The legendary hat story takes place in Canada.

The story has nothing to do with Canada.

I hide my grandfather’s old pea-shooter

Under my hat.  His story goes that this gun was

Used to assassinate Abraham Lincoln.

My grandfather was not John Wilkes Booth.

However, we have the theatre in our blood.

The legendary hat story slips in-between

Spotlights, but has yet to be adapted for stage

Or screen.  Exterior: Whilst flying over Canada

In an exact scale replica of the Hindenburg,

Off flies my hat, taking along its story, the gun.

The salty brim turned up, sail-like, too faced

Into the wash, its contents scattered

Over the wilderness.  The story at least armed

For survival, the brutal wait to be discovered.

Errant hairs floating down.  The story everyone

Will have to tell the day they finally return home.




Ryan Collins

levelheaded: The Legendary Hat Story


What is the “legendary hat story”? What’s going on with this gun and hat? Is this a poem about emotional disarmament, about the lowering of our defenses even when they’re concealed or passed down from our family? Perhaps. Is it about the past, a parable about the sins of the father? Maybe. But these kinds of presumptions can get as absurd as the poem itself, which takes its first absurd turn when we’re introduced to a story that “takes place in Canada” but “has nothing to do with Canada.” The humor in these first two lines sets the tone for the first half of the poem, which lightheartedly undercuts the story’s trustworthiness with dubious claims and justifications.


The early “story” of the poem—“I hide my grandfather’s old pea-shooter / Under my hat”—is overshadowed by the grander story of Abraham Lincoln’s assassination, but it highlights the interconnectedness of all our stories. The grandfather’s tall tale about the gun is worth telling because of its connection to a pivotal moment in American history. Just the same, the speaker’s story is worthy for its connection to the grandfather’s. The phrase “we have the theatre in our blood” feels similarly passed down. It’s an acknowledgement that the speaker owes his story—his life, his language—to a predecessor.


The poem shifts after the word “Exterior,” which acts as a sort of stage direction. We pan out from the speaker’s lyrical meanderings, and we’re treated to several lines describing the speaker’s hat as it falls from an airship. The poem doesn’t abandon its irreverent vibe—the hat falls from “an exact scale replica of the Hindenburg”—but it does get more sincere, more precise, more poetic with its description. The story no longer “slips in-between / Spotlights.” Instead it’s ambiguously “armed / For survival, the brutal wait to be discovered.” And that four word image, “Errant hairs floating down,” is vivid, concise, and packed with potential meaning.

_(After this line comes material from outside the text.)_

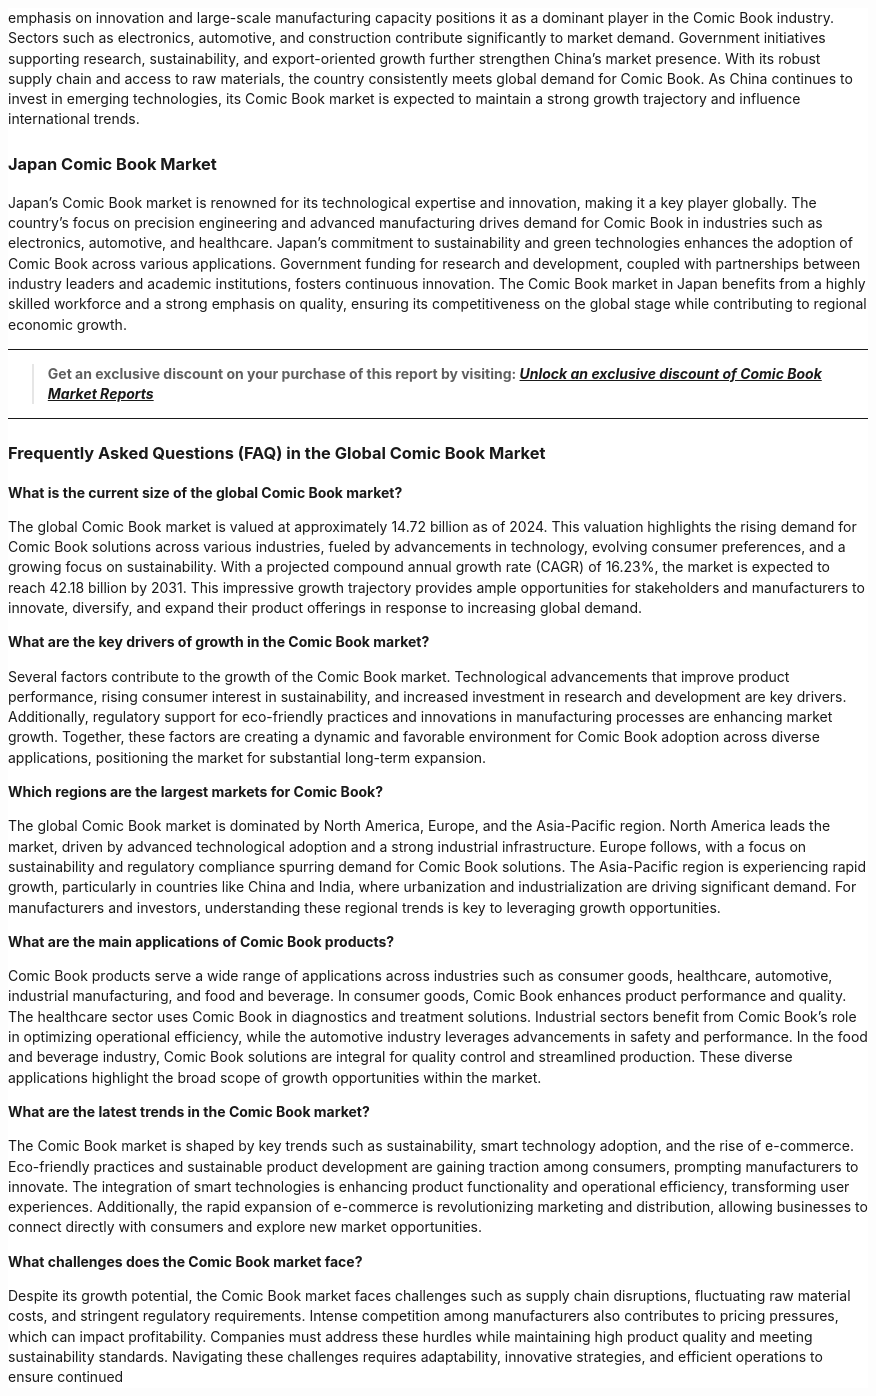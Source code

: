 emphasis on innovation and large-scale manufacturing capacity positions it as a dominant player in the Comic Book industry. Sectors such as electronics, automotive, and construction contribute significantly to market demand. Government initiatives supporting research, sustainability, and export-oriented growth further strengthen China&rsquo;s market presence. With its robust supply chain and access to raw materials, the country consistently meets global demand for Comic Book. As China continues to invest in emerging technologies, its Comic Book market is expected to maintain a strong growth trajectory and influence international trends.</p><h3>Japan Comic Book Market</h3><p>Japan&rsquo;s Comic Book market is renowned for its technological expertise and innovation, making it a key player globally. The country&rsquo;s focus on precision engineering and advanced manufacturing drives demand for Comic Book in industries such as electronics, automotive, and healthcare. Japan&rsquo;s commitment to sustainability and green technologies enhances the adoption of Comic Book across various applications. Government funding for research and development, coupled with partnerships between industry leaders and academic institutions, fosters continuous innovation. The Comic Book market in Japan benefits from a highly skilled workforce and a strong emphasis on quality, ensuring its competitiveness on the global stage while contributing to regional economic growth.</p><hr /><blockquote><p><strong>Get an exclusive discount on your purchase of this report by visiting: <em><a href="://marketresearchpulse.com/ask-for-discount/62739?utm_source=Github&amp;utm_medium=029">Unlock an exclusive discount of Comic Book Market Reports</a></em>&nbsp;</strong></p></blockquote><hr /><h3>Frequently Asked Questions (FAQ) in the Global Comic Book Market</h3><p><strong>What is the current size of the global Comic Book market?</strong></p><p>The global Comic Book market is valued at approximately 14.72 billion as of 2024. This valuation highlights the rising demand for Comic Book solutions across various industries, fueled by advancements in technology, evolving consumer preferences, and a growing focus on sustainability. With a projected compound annual growth rate (CAGR) of 16.23%, the market is expected to reach 42.18 billion by 2031. This impressive growth trajectory provides ample opportunities for stakeholders and manufacturers to innovate, diversify, and expand their product offerings in response to increasing global demand.</p><p><strong>What are the key drivers of growth in the Comic Book market?</strong></p><p>Several factors contribute to the growth of the Comic Book market. Technological advancements that improve product performance, rising consumer interest in sustainability, and increased investment in research and development are key drivers. Additionally, regulatory support for eco-friendly practices and innovations in manufacturing processes are enhancing market growth. Together, these factors are creating a dynamic and favorable environment for Comic Book adoption across diverse applications, positioning the market for substantial long-term expansion.</p><p><strong>Which regions are the largest markets for Comic Book?</strong></p><p>The global Comic Book market is dominated by North America, Europe, and the Asia-Pacific region. North America leads the market, driven by advanced technological adoption and a strong industrial infrastructure. Europe follows, with a focus on sustainability and regulatory compliance spurring demand for Comic Book solutions. The Asia-Pacific region is experiencing rapid growth, particularly in countries like China and India, where urbanization and industrialization are driving significant demand. For manufacturers and investors, understanding these regional trends is key to leveraging growth opportunities.</p><p><strong>What are the main applications of Comic Book products?</strong></p><p>Comic Book products serve a wide range of applications across industries such as consumer goods, healthcare, automotive, industrial manufacturing, and food and beverage. In consumer goods, Comic Book enhances product performance and quality. The healthcare sector uses Comic Book in diagnostics and treatment solutions. Industrial sectors benefit from Comic Book&rsquo;s role in optimizing operational efficiency, while the automotive industry leverages advancements in safety and performance. In the food and beverage industry, Comic Book solutions are integral for quality control and streamlined production. These diverse applications highlight the broad scope of growth opportunities within the market.</p><p><strong>What are the latest trends in the Comic Book market?</strong></p><p>The Comic Book market is shaped by key trends such as sustainability, smart technology adoption, and the rise of e-commerce. Eco-friendly practices and sustainable product development are gaining traction among consumers, prompting manufacturers to innovate. The integration of smart technologies is enhancing product functionality and operational efficiency, transforming user experiences. Additionally, the rapid expansion of e-commerce is revolutionizing marketing and distribution, allowing businesses to connect directly with consumers and explore new market opportunities.</p><p><strong>What challenges does the Comic Book market face?</strong></p><p>Despite its growth potential, the Comic Book market faces challenges such as supply chain disruptions, fluctuating raw material costs, and stringent regulatory requirements. Intense competition among manufacturers also contributes to pricing pressures, which can impact profitability. Companies must address these hurdles while maintaining high product quality and meeting sustainability standards. Navigating these challenges requires adaptability, innovative strategies, and efficient operations to ensure continued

So, is “The Legendary Hat Story” simply the story of this speaker’s hat fluttering down into the Canadian wilderness from “an exact scale replica of the Hindenburg”? Is this entire sequence some kind of surreal allegory? Is it a story that develops on the interior, something “wait[ing] to be discovered”? Is it a poem about caricature and exaggeration? Or is the poem’s real question about our own story, the one we’ll tell “the day [we] finally return home”?